Aug. 6 (Bloomberg) -- Heating oil advanced to a two-week high as the German government backed the European Central Bank’s plan to purchase bonds and U.S. equities advanced on better-than-forecast earnings.
Futures rose a second straight day as the Standard & Poor’s 500 Index touched a three-month high in New York. German Chancellor Angela Merkel’s government backed the ECB’s bond-buying plan announced last week to contain the region’s debt crisis, which threatens economic growth and fuel demand.
“There’s some optimism the economy will get better and demand will improve,” said Fred Rigolini, vice president of Paramount Options Inc. in New York.
Heating oil for September delivery rose 1.48 cents, or 0.5 percent, to $2.9409 a gallon on the New York Mercantile Exchange, the highest settlement since July 19.
Prices also gained as the dollar index, which tracks the currency against those of six major U.S. trading partners, fell 0.2 percent.
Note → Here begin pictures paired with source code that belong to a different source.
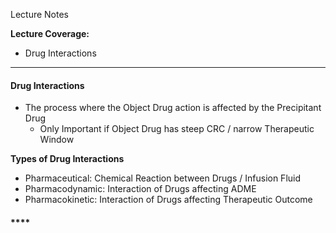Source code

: Lecture Notes

**Lecture Coverage:**
- Drug Interactions

---
#### **Drug Interactions**
- The process where the Object Drug action is affected by the Precipitant Drug
	- Only Important if Object Drug has steep CRC / narrow Therapeutic Window

**Types of Drug Interactions**
- Pharmaceutical: Chemical Reaction between Drugs / Infusion Fluid
- Pharmacodynamic: Interaction of Drugs affecting ADME
- Pharmacokinetic: Interaction of Drugs affecting Therapeutic Outcome


#### ****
A weaker dollar makes commodities more expensive for buyers outside the U.S., potentially increasing demand.
“The dollar is coming off a little bit and the equities are higher,” Rigolini said.
Gasoline, up 1.5 percent last week as inventories fell amid outages such as the Aug. 2 fire on a diesel hydrotreater at HollyFrontier Corp.’s Tulsa refinery, slipped today on speculation that more cargoes will arrive soon from Europe.
Gasoline for September delivery fell 0.88 cent, or 0.3 percent, to settle at $2.9222 a gallon on the Nymex, the first decline in three days.
“At the end of last week, prices were running away from the complex with the fire at the Holly refinery and the draw in gasoline,” said Hamza Khan, an analyst at the Schork Group Inc., a consulting company in Villanova, Pennsylvania. “This is just a pullback and a correction.”
A fluid catalytic cracker has been started up at Sunoco Inc.’s Philadelphia refinery, which serves New York Harbor, the delivery point for the Nymex gasoline contract.
The September contract’s premium to October gasoline narrowed 1.34 cents to 20.49 cents.
“September/October went nuts last week,” said Andrew Lebow, a senior vice president at Jefferies Bache LLC in New York. “Sunoco is up and cargoes are coming as well.”
Regular gasoline at the pump, averaged nationwide, rose 0.9 cent to $3.619 a gallon yesterday, AAA data showed. That’s the highest price since May 30. Prices have fallen 8.1 percent from a 2012 high of $3.936 on April 4, according to AAA, the nation’s largest motoring organization.